[Records contained in a dataset]

# # # # # # #

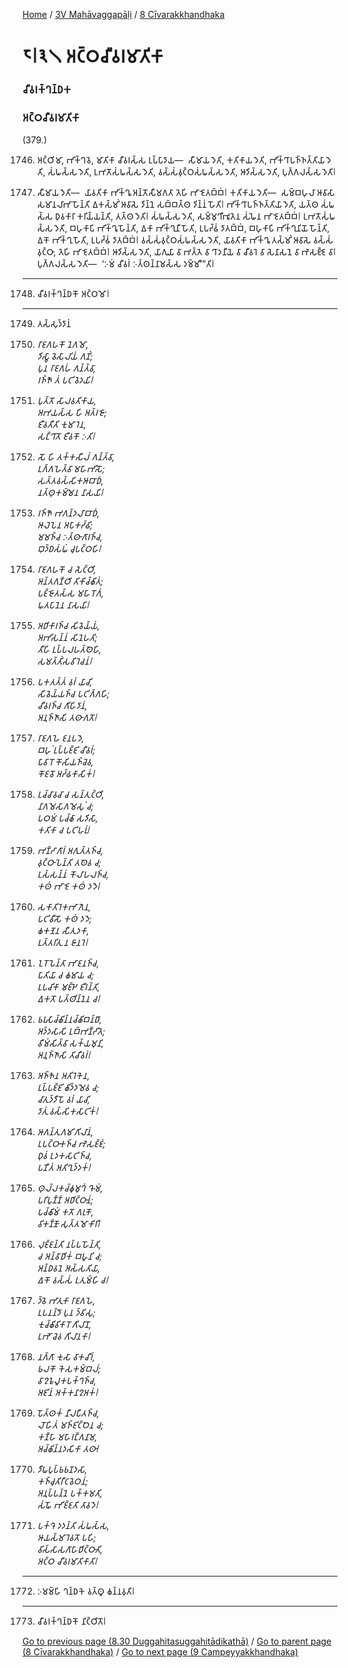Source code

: 
[Home](/) / [3V Mahāvaggapāḷi](/tipitaka/3V.md) / [8 Cīvarakkhandhaka](/tipitaka/3V/8.md)

# 𑁮𑁇𑁩𑁧 𑀅𑀝𑁆𑀞𑀘𑀻𑀯𑀭𑀫𑀸𑀢𑀺𑀓𑀸

### 𑀘𑀻𑀯𑀭𑀓𑁆𑀔𑀦𑁆𑀥𑀓

### 𑀅𑀝𑁆𑀞𑀘𑀻𑀯𑀭𑀫𑀸𑀢𑀺𑀓𑀸

(379.)

1746. 𑀅𑀝𑁆𑀞𑀺𑀫𑀸, 𑀪𑀺𑀓𑁆𑀔𑀯𑁂, 𑀫𑀸𑀢𑀺𑀓𑀸 𑀘𑀻𑀯𑀭𑀲𑁆𑀲 𑀉𑀧𑁆𑀧𑀸𑀤𑀸𑀬—  𑀲𑀻𑀫𑀸𑀬 𑀤𑁂𑀢𑀺, 𑀓𑀢𑀺𑀓𑀸𑀬 𑀤𑁂𑀢𑀺, 𑀪𑀺𑀓𑁆𑀔𑀸𑀧𑀜𑁆𑀜𑀢𑁆𑀢𑀺𑀬𑀸 𑀤𑁂𑀢𑀺, 𑀲𑀁𑀖𑀲𑁆𑀲 𑀤𑁂𑀢𑀺, 𑀉𑀪𑀢𑁄𑀲𑀁𑀖𑀲𑁆𑀲 𑀤𑁂𑀢𑀺, 𑀯𑀲𑁆𑀲𑀁𑀯𑀼𑀝𑁆𑀞𑀲𑀁𑀖𑀲𑁆𑀲 𑀤𑁂𑀢𑀺, 𑀆𑀤𑀺𑀲𑁆𑀲 𑀤𑁂𑀢𑀺, 𑀧𑀼𑀕𑁆𑀕𑀮𑀲𑁆𑀲 𑀤𑁂𑀢𑀺𑁇

1747. 𑀲𑀻𑀫𑀸𑀬 𑀤𑁂𑀢𑀺—  𑀬𑀸𑀯𑀢𑀺𑀓𑀸 𑀪𑀺𑀓𑁆𑀔𑀽 𑀅𑀦𑁆𑀢𑁄𑀲𑀻𑀫𑀕𑀢𑀸 𑀢𑁂𑀳𑀺 𑀪𑀸𑀚𑁂𑀢𑀩𑁆𑀩𑀁𑁇 𑀓𑀢𑀺𑀓𑀸𑀬 𑀤𑁂𑀢𑀺—  𑀲𑀫𑁆𑀩𑀳𑀼𑀮𑀸 𑀆𑀯𑀸𑀲𑀸 𑀲𑀫𑀸𑀦𑀮𑀸𑀪𑀸 𑀳𑁄𑀦𑁆𑀢𑀺 𑀏𑀓𑀲𑁆𑀫𑀺𑀁 𑀆𑀯𑀸𑀲𑁂 𑀤𑀺𑀦𑁆𑀦𑁂 𑀲𑀩𑁆𑀩𑀢𑁆𑀣 𑀤𑀺𑀦𑁆𑀦𑀁 𑀳𑁄𑀢𑀺𑁇 𑀪𑀺𑀓𑁆𑀔𑀸𑀧𑀜𑁆𑀜𑀢𑁆𑀢𑀺𑀬𑀸 𑀤𑁂𑀢𑀺, 𑀬𑀢𑁆𑀣 𑀲𑀁𑀖𑀲𑁆𑀲 𑀥𑀼𑀯𑀓𑀸𑀭𑀸 𑀓𑀭𑀺𑀬𑁆𑀬𑀦𑁆𑀢𑀺, 𑀢𑀢𑁆𑀣 𑀤𑁂𑀢𑀺𑁇 𑀲𑀁𑀖𑀲𑁆𑀲 𑀤𑁂𑀢𑀺, 𑀲𑀫𑁆𑀫𑀼𑀔𑀻𑀪𑀽𑀢𑁂𑀦 𑀲𑀁𑀖𑁂𑀦 𑀪𑀸𑀚𑁂𑀢𑀩𑁆𑀩𑀁𑁇 𑀉𑀪𑀢𑁄𑀲𑀁𑀖𑀲𑁆𑀲 𑀤𑁂𑀢𑀺, 𑀩𑀳𑀼𑀓𑀸𑀧𑀺 𑀪𑀺𑀓𑁆𑀔𑀽 𑀳𑁄𑀦𑁆𑀢𑀺, 𑀏𑀓𑀸 𑀪𑀺𑀓𑁆𑀔𑀼𑀦𑀻 𑀳𑁄𑀢𑀺, 𑀉𑀧𑀟𑁆𑀠𑀁 𑀤𑀸𑀢𑀩𑁆𑀩𑀁, 𑀩𑀳𑀼𑀓𑀸𑀧𑀺 𑀪𑀺𑀓𑁆𑀔𑀼𑀦𑀺𑀬𑁄 𑀳𑁄𑀦𑁆𑀢𑀺, 𑀏𑀓𑁄 𑀪𑀺𑀓𑁆𑀔𑀼 𑀳𑁄𑀢𑀺, 𑀉𑀧𑀟𑁆𑀠𑀁 𑀤𑀸𑀢𑀩𑁆𑀩𑀁𑁇 𑀯𑀲𑁆𑀲𑀁𑀯𑀼𑀝𑁆𑀞𑀲𑀁𑀖𑀲𑁆𑀲 𑀤𑁂𑀢𑀺, 𑀬𑀸𑀯𑀢𑀺𑀓𑀸 𑀪𑀺𑀓𑁆𑀔𑀽 𑀢𑀲𑁆𑀫𑀺𑀁 𑀆𑀯𑀸𑀲𑁂 𑀯𑀲𑁆𑀲𑀁𑀯𑀼𑀝𑁆𑀞𑀸, 𑀢𑁂𑀳𑀺 𑀪𑀸𑀚𑁂𑀢𑀩𑁆𑀩𑀁𑁇 𑀆𑀤𑀺𑀲𑁆𑀲 𑀤𑁂𑀢𑀺, 𑀬𑀸𑀕𑀼𑀬𑀸 𑀯𑀸 𑀪𑀢𑁆𑀢𑁂 𑀯𑀸 𑀔𑀸𑀤𑀦𑀻𑀬𑁂 𑀯𑀸 𑀘𑀻𑀯𑀭𑁂 𑀯𑀸 𑀲𑁂𑀦𑀸𑀲𑀦𑁂 𑀯𑀸 𑀪𑁂𑀲𑀚𑁆𑀚𑁂 𑀯𑀸𑁇 𑀧𑀼𑀕𑁆𑀕𑀮𑀲𑁆𑀲 𑀤𑁂𑀢𑀺—  ‘𑀇𑀫𑀁 𑀘𑀻𑀯𑀭𑀁 𑀇𑀢𑁆𑀣𑀦𑁆𑀦𑀸𑀫𑀲𑁆𑀲 𑀤𑀫𑁆𑀫𑀻’”𑀢𑀺𑁇

---

1748. 𑀘𑀻𑀯𑀭𑀓𑁆𑀔𑀦𑁆𑀥𑀓𑁄 𑀅𑀝𑁆𑀞𑀫𑁄𑁇



---

1749. 𑀢𑀲𑁆𑀲𑀼𑀤𑁆𑀤𑀸𑀦𑀁



1750. _𑀭𑀸𑀚𑀕𑀳𑀓𑁄 𑀦𑁂𑀕𑀫𑁄,_  
_𑀤𑀺𑀲𑁆𑀯𑀸 𑀯𑁂𑀲𑀸𑀮𑀺𑀬𑀁 𑀕𑀡𑀺𑀁;_  
_𑀧𑀼𑀦 𑀭𑀸𑀚𑀕𑀳𑀁 𑀕𑀦𑁆𑀢𑁆𑀯𑀸,_  
_𑀭𑀜𑁆𑀜𑁄 𑀢𑀁 𑀧𑀝𑀺𑀯𑁂𑀤𑀬𑀺𑁇_  


1751. _𑀧𑀼𑀢𑁆𑀢𑁄 𑀲𑀸𑀮𑀯𑀢𑀺𑀓𑀸𑀬,_  
_𑀅𑀪𑀬𑀲𑁆𑀲 𑀳𑀺 𑀅𑀢𑁆𑀭𑀚𑁄;_  
_𑀚𑀻𑀯𑀢𑀻𑀢𑀺 𑀓𑀼𑀫𑀸𑀭𑁂𑀦,_  
_𑀲𑀗𑁆𑀔𑀸𑀢𑁄 𑀚𑀻𑀯𑀓𑁄 𑀇𑀢𑀺𑁇_  


1752. _𑀲𑁄 𑀳𑀺 𑀢𑀓𑁆𑀓𑀲𑀻𑀮𑀁 𑀕𑀦𑁆𑀢𑁆𑀯𑀸,_  
_𑀉𑀕𑁆𑀕𑀳𑁂𑀢𑁆𑀯𑀸 𑀫𑀳𑀸𑀪𑀺𑀲𑁄;_  
_𑀲𑀢𑁆𑀢𑀯𑀲𑁆𑀲𑀺𑀓𑀆𑀩𑀸𑀥𑀁,_  
_𑀦𑀢𑁆𑀣𑀼𑀓𑀫𑁆𑀫𑁂𑀦 𑀦𑀸𑀲𑀬𑀺𑁇_  


1753. _𑀭𑀜𑁆𑀜𑁄 𑀪𑀕𑀦𑁆𑀤𑀮𑀸𑀩𑀸𑀥𑀁,_  
_𑀆𑀮𑁂𑀧𑁂𑀦 𑀅𑀧𑀸𑀓𑀟𑁆𑀠𑀺;_  
_𑀫𑀫𑀜𑁆𑀘 𑀇𑀢𑁆𑀣𑀸𑀕𑀸𑀭𑀜𑁆𑀘,_  
_𑀩𑀼𑀤𑁆𑀥𑀲𑀁𑀖𑀁 𑀘𑀼𑀧𑀝𑁆𑀞𑀳𑀺𑁇_  


1754. _𑀭𑀸𑀚𑀕𑀳𑀓𑁄 𑀘 𑀲𑁂𑀝𑁆𑀞𑀺,_  
_𑀅𑀦𑁆𑀢𑀕𑀡𑁆𑀞𑀺 𑀢𑀺𑀓𑀺𑀘𑁆𑀙𑀺𑀢𑀁;_  
_𑀧𑀚𑁆𑀚𑁄𑀢𑀲𑁆𑀲 𑀫𑀳𑀸𑀭𑁄𑀕𑀁,_  
_𑀖𑀢𑀧𑀸𑀦𑁂𑀦 𑀦𑀸𑀲𑀬𑀺𑁇_  


1755. _𑀅𑀥𑀺𑀓𑀸𑀭𑀜𑁆𑀘 𑀲𑀺𑀯𑁂𑀬𑁆𑀬𑀁,_  
_𑀅𑀪𑀺𑀲𑀦𑁆𑀦𑀁 𑀲𑀺𑀦𑁂𑀳𑀢𑀺;_  
_𑀢𑀻𑀳𑀺 𑀉𑀧𑁆𑀧𑀮𑀳𑀢𑁆𑀣𑁂𑀳𑀺,_  
_𑀲𑀫𑀢𑁆𑀢𑀺𑀁𑀲𑀯𑀺𑀭𑁂𑀘𑀦𑀁𑁇_  


1756. _𑀧𑀓𑀢𑀢𑁆𑀢𑀁 𑀯𑀭𑀁 𑀬𑀸𑀘𑀺,_  
_𑀲𑀺𑀯𑁂𑀬𑁆𑀬𑀜𑁆𑀘 𑀧𑀝𑀺𑀕𑁆𑀕𑀳𑀺;_  
_𑀘𑀻𑀯𑀭𑀜𑁆𑀘 𑀕𑀺𑀳𑀺𑀤𑀸𑀦𑀁,_  
_𑀅𑀦𑀼𑀜𑁆𑀜𑀸𑀲𑀺 𑀢𑀣𑀸𑀕𑀢𑁄𑁇_  


1757. _𑀭𑀸𑀚𑀕𑀳𑁂 𑀚𑀦𑀧𑀤𑁂,_  
_𑀩𑀳𑀼𑀁 𑀉𑀧𑁆𑀧𑀚𑁆𑀚𑀺 𑀘𑀻𑀯𑀭𑀁;_  
_𑀧𑀸𑀯𑀸𑀭𑁄 𑀓𑁄𑀲𑀺𑀬𑀜𑁆𑀘𑁂𑀯,_  
_𑀓𑁄𑀚𑀯𑁄 𑀅𑀟𑁆𑀠𑀓𑀸𑀲𑀺𑀓𑀁𑁇_  


1758. _𑀉𑀘𑁆𑀘𑀸𑀯𑀘𑀸 𑀘 𑀲𑀦𑁆𑀢𑀼𑀝𑁆𑀞𑀺,_  
_𑀦𑀸𑀕𑀫𑁂𑀲𑀸𑀕𑀫𑁂𑀲𑀼𑀁 𑀘;_  
_𑀧𑀞𑀫𑀁 𑀧𑀘𑁆𑀙𑀸 𑀲𑀤𑀺𑀲𑀸,_  
_𑀓𑀢𑀺𑀓𑀸 𑀘 𑀧𑀝𑀺𑀳𑀭𑀼𑀁𑁇_  


1759. _𑀪𑀡𑁆𑀟𑀸𑀕𑀸𑀭𑀁 𑀅𑀕𑀼𑀢𑁆𑀢𑀜𑁆𑀘,_  
_𑀯𑀼𑀝𑁆𑀞𑀸𑀧𑁂𑀦𑁆𑀢𑀺 𑀢𑀣𑁂𑀯 𑀘;_  
_𑀉𑀲𑁆𑀲𑀦𑁆𑀦𑀁 𑀓𑁄𑀮𑀸𑀳𑀮𑀜𑁆𑀘,_  
_𑀓𑀣𑀁 𑀪𑀸𑀚𑁂 𑀓𑀣𑀁 𑀤𑀤𑁂𑁇_  


1760. _𑀲𑀓𑀸𑀢𑀺𑀭𑁂𑀓𑀪𑀸𑀕𑁂𑀦,_  
_𑀧𑀝𑀺𑀯𑀻𑀲𑁄 𑀓𑀣𑀁 𑀤𑀤𑁂;_  
_𑀙𑀓𑀡𑁂𑀦 𑀲𑀻𑀢𑀼𑀤𑀓𑀸,_  
_𑀉𑀢𑁆𑀢𑀭𑀺𑀢𑀼 𑀦 𑀚𑀸𑀦𑀭𑁂𑁇_  


1761. _𑀑𑀭𑁄𑀧𑁂𑀦𑁆𑀢𑀸 𑀪𑀸𑀚𑀦𑀜𑁆𑀘,_  
_𑀧𑀸𑀢𑀺𑀬𑀸 𑀘 𑀙𑀫𑀸𑀬 𑀘;_  
_𑀉𑀧𑀘𑀺𑀓𑀸 𑀫𑀚𑁆𑀛𑁂 𑀚𑀻𑀭𑀦𑁆𑀢𑀺,_  
_𑀏𑀓𑀢𑁄 𑀧𑀢𑁆𑀣𑀺𑀦𑁆𑀦𑁂𑀦 𑀘𑁇_  


1762. _𑀨𑀭𑀼𑀲𑀸𑀘𑁆𑀙𑀺𑀦𑁆𑀦𑀘𑁆𑀙𑀺𑀩𑀦𑁆𑀥𑀸,_  
_𑀅𑀤𑁆𑀤𑀲𑀸𑀲𑀺 𑀉𑀩𑁆𑀪𑀡𑁆𑀟𑀺𑀢𑁂;_  
_𑀯𑀻𑀫𑀁𑀲𑀺𑀢𑁆𑀯𑀸 𑀲𑀓𑁆𑀬𑀫𑀼𑀦𑀺,_  
_𑀅𑀦𑀼𑀜𑁆𑀜𑀸𑀲𑀺 𑀢𑀺𑀘𑀻𑀯𑀭𑀁𑁇_  


1763. _𑀅𑀜𑁆𑀜𑁂𑀦 𑀅𑀢𑀺𑀭𑁂𑀓𑁂𑀦,_  
_𑀉𑀧𑁆𑀧𑀚𑁆𑀚𑀺 𑀙𑀺𑀤𑁆𑀤𑀫𑁂𑀯 𑀘;_  
_𑀘𑀸𑀢𑀼𑀤𑁆𑀤𑀻𑀧𑁄 𑀯𑀭𑀁 𑀬𑀸𑀘𑀺,_  
_𑀤𑀸𑀢𑀼𑀁 𑀯𑀲𑁆𑀲𑀺𑀓𑀲𑀸𑀝𑀺𑀓𑀁𑁇_  


1764. _𑀆𑀕𑀦𑁆𑀢𑀼𑀕𑀫𑀺𑀕𑀺𑀮𑀸𑀦𑀁,_  
_𑀉𑀧𑀝𑁆𑀞𑀸𑀓𑀜𑁆𑀘 𑀪𑁂𑀲𑀚𑁆𑀚𑀁;_  
_𑀥𑀼𑀯𑀁 𑀉𑀤𑀓𑀲𑀸𑀝𑀺𑀜𑁆𑀘,_  
_𑀧𑀡𑀻𑀢𑀁 𑀅𑀢𑀺𑀔𑀼𑀤𑁆𑀤𑀓𑀁𑁇_  


1765. _𑀣𑀼𑀮𑁆𑀮𑀓𑀘𑁆𑀙𑀼𑀫𑀼𑀔𑀁 𑀔𑁄𑀫𑀁,_  
_𑀧𑀭𑀺𑀧𑀼𑀡𑁆𑀡𑀁 𑀅𑀥𑀺𑀝𑁆𑀞𑀸𑀦𑀁;_  
_𑀧𑀘𑁆𑀙𑀺𑀫𑀁 𑀓𑀢𑁄 𑀕𑀭𑀼𑀓𑁄,_  
_𑀯𑀺𑀓𑀡𑁆𑀡𑁄 𑀲𑀼𑀢𑁆𑀢𑀫𑁄𑀓𑀺𑀭𑀺𑁇_  


1766. _𑀮𑀼𑀚𑁆𑀚𑀦𑁆𑀢𑀺 𑀦𑀧𑁆𑀧𑀳𑁄𑀦𑁆𑀢𑀺,_  
_𑀘 𑀅𑀦𑁆𑀯𑀸𑀥𑀺𑀓𑀁 𑀩𑀳𑀽𑀦𑀺 𑀘;_  
_𑀅𑀦𑁆𑀥𑀯𑀦𑁂 𑀅𑀲𑁆𑀲𑀢𑀺𑀬𑀸,_  
_𑀏𑀓𑁄 𑀯𑀲𑁆𑀲𑀁 𑀉𑀢𑀼𑀫𑁆𑀳𑀺 𑀘𑁇_  


1767. _𑀤𑁆𑀯𑁂 𑀪𑀸𑀢𑀼𑀓𑀸 𑀭𑀸𑀚𑀕𑀳𑁂,_  
_𑀉𑀧𑀦𑀦𑁆𑀤𑁄 𑀧𑀼𑀦 𑀤𑁆𑀯𑀺𑀲𑀼;_  
_𑀓𑀼𑀘𑁆𑀙𑀺𑀯𑀺𑀓𑀸𑀭𑁄 𑀕𑀺𑀮𑀸𑀦𑁄,_  
_𑀉𑀪𑁄 𑀘𑁂𑀯 𑀕𑀺𑀮𑀸𑀦𑀓𑀸𑁇_  


1768. _𑀦𑀕𑁆𑀕𑀸 𑀓𑀼𑀲𑀸 𑀯𑀸𑀓𑀘𑀻𑀭𑀁,_  
_𑀨𑀮𑀓𑁄 𑀓𑁂𑀲𑀓𑀫𑁆𑀩𑀮𑀁;_  
_𑀯𑀸𑀍𑀒𑀮𑀽𑀓𑀧𑀓𑁆𑀔𑀜𑁆𑀘,_  
_𑀅𑀚𑀺𑀦𑀁 𑀅𑀓𑁆𑀓𑀦𑀸𑀍𑀅𑀓𑀁𑁇_  


1769. _𑀧𑁄𑀢𑁆𑀣𑀓𑀁 𑀦𑀻𑀮𑀧𑀻𑀢𑀜𑁆𑀘,_  
_𑀮𑁄𑀳𑀺𑀢𑀁 𑀫𑀜𑁆𑀚𑀺𑀝𑁆𑀞𑁂𑀦 𑀘;_  
_𑀓𑀡𑁆𑀳𑀸 𑀫𑀳𑀸𑀭𑀗𑁆𑀕𑀦𑀸𑀫,_  
_𑀅𑀘𑁆𑀙𑀺𑀦𑁆𑀦𑀤𑀲𑀺𑀓𑀸 𑀢𑀣𑀸𑁇_  


1770. _𑀤𑀻𑀖𑀧𑀼𑀧𑁆𑀨𑀨𑀡𑀤𑀲𑀸,_  
_𑀓𑀜𑁆𑀘𑀼𑀢𑀺𑀭𑀻𑀝𑀯𑁂𑀞𑀦𑀁;_  
_𑀅𑀦𑀼𑀧𑁆𑀧𑀦𑁆𑀦𑁂 𑀧𑀓𑁆𑀓𑀫𑀢𑀺,_  
_𑀲𑀁𑀖𑁄 𑀪𑀺𑀚𑁆𑀚𑀢𑀺 𑀢𑀸𑀯𑀤𑁂𑁇_  


1771. _𑀧𑀓𑁆𑀔𑁂 𑀤𑀤𑀦𑁆𑀢𑀺 𑀲𑀁𑀖𑀲𑁆𑀲,_  
_𑀆𑀬𑀲𑁆𑀫𑀸 𑀭𑁂𑀯𑀢𑁄 𑀧𑀳𑀺;_  
_𑀯𑀺𑀲𑁆𑀲𑀸𑀲𑀕𑀸𑀳𑀸𑀥𑀺𑀝𑁆𑀞𑀸𑀢𑀺,_  
_𑀅𑀝𑁆𑀞 𑀘𑀻𑀯𑀭𑀫𑀸𑀢𑀺𑀓𑀸𑀢𑀺𑁇_  


---

1772. 𑀇𑀫𑀫𑁆𑀳𑀺 𑀔𑀦𑁆𑀥𑀓𑁂 𑀯𑀢𑁆𑀣𑀽 𑀙𑀦𑁆𑀦𑀯𑀼𑀢𑀺𑁇



---

1773. 𑀘𑀻𑀯𑀭𑀓𑁆𑀔𑀦𑁆𑀥𑀓𑁄 𑀦𑀺𑀝𑁆𑀞𑀺𑀢𑁄𑁇



[Go to previous page (8.30 Duggahitasuggahitādikathā)](/tipitaka/3V/8/8.30.md) / [Go to parent page (8 Cīvarakkhandhaka)](/tipitaka/3V/8.md) / [Go to next page (9 Campeyyakkhandhaka)](/tipitaka/3V/9.md)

# # # # # # #

_Description of the task:_
In the entries above, locate every line with the word "tipitaka" and copy it.

_Solution below:_
[Home](/) / [3V Mahāvaggapāḷi](/tipitaka/3V.md) / [8 Cīvarakkhandhaka](/tipitaka/3V/8.md)
[Go to previous page (8.30 Duggahitasuggahitādikathā)](/tipitaka/3V/8/8.30.md) / [Go to parent page (8 Cīvarakkhandhaka)](/tipitaka/3V/8.md) / [Go to next page (9 Campeyyakkhandhaka)](/tipitaka/3V/9.md)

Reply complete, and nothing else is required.